PROVIDED RECORDS Block Start

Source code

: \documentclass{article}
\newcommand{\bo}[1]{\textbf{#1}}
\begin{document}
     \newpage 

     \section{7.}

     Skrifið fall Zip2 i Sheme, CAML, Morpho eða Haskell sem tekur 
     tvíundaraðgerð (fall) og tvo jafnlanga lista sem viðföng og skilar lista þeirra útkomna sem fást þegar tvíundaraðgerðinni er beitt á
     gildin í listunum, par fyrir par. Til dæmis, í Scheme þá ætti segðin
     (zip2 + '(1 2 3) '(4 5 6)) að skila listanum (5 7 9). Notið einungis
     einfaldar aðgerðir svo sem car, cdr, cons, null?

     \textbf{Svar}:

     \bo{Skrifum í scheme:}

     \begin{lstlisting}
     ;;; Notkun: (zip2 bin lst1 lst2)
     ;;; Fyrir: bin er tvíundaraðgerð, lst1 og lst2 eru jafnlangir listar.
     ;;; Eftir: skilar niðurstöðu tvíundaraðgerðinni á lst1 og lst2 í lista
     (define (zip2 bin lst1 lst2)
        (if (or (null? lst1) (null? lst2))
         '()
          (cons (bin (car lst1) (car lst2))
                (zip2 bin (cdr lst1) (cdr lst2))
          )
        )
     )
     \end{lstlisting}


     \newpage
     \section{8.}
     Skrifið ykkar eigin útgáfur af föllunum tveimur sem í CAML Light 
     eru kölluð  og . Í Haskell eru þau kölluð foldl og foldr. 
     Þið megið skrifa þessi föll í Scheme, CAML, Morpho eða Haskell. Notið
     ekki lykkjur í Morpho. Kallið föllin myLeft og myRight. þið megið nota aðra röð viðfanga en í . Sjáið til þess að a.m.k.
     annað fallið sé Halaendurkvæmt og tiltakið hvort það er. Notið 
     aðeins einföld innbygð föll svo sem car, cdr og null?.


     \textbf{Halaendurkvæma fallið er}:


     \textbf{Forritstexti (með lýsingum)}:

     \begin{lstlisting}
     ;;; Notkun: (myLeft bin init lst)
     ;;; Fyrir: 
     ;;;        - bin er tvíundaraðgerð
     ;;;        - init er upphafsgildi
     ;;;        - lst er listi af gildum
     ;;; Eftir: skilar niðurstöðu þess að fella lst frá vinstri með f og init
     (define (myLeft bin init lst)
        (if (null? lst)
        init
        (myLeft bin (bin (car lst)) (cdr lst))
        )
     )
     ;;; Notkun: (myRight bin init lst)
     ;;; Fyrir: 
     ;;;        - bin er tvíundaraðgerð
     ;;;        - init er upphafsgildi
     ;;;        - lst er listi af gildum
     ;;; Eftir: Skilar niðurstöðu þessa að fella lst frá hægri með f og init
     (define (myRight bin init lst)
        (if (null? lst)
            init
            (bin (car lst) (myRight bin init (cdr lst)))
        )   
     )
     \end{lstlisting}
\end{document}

PROVIDED RECORDS Block End
PROVIDED RECORDS Block Start

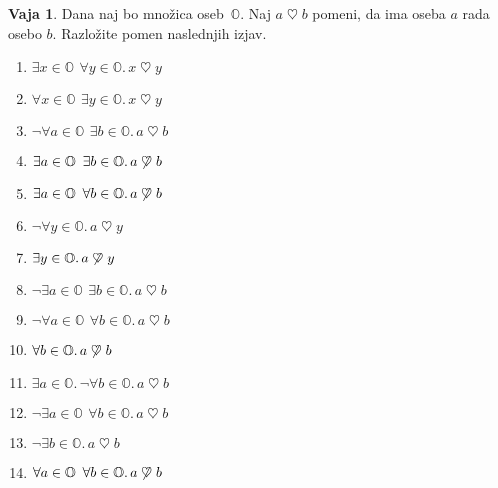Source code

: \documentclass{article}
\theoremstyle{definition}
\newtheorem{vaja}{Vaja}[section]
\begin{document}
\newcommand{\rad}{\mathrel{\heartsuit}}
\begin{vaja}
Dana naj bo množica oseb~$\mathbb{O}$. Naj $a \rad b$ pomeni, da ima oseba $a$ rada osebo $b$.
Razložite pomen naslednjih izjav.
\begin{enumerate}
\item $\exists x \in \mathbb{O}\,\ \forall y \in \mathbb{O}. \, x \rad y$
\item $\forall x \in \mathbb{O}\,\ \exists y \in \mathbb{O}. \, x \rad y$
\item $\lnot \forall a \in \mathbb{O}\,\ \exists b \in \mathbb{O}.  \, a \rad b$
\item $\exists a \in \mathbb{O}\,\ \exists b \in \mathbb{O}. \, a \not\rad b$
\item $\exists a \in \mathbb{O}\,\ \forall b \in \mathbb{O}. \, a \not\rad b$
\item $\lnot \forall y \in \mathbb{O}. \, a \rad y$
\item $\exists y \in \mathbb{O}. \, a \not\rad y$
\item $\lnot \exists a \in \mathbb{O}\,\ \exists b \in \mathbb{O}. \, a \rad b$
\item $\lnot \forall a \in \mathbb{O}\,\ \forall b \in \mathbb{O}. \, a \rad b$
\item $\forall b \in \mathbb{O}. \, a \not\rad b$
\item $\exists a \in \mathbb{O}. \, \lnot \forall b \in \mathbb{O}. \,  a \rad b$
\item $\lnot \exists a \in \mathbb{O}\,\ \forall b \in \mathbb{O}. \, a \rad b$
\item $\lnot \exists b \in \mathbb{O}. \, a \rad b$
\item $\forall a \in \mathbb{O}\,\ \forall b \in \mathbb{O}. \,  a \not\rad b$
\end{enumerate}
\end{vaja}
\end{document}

PROVIDED RECORDS Block End

**DIRECTIONS:**
Only the number is wanted: count the lines of the records that hold the word "Notið".

**EXERCISE RESPONSE:**
3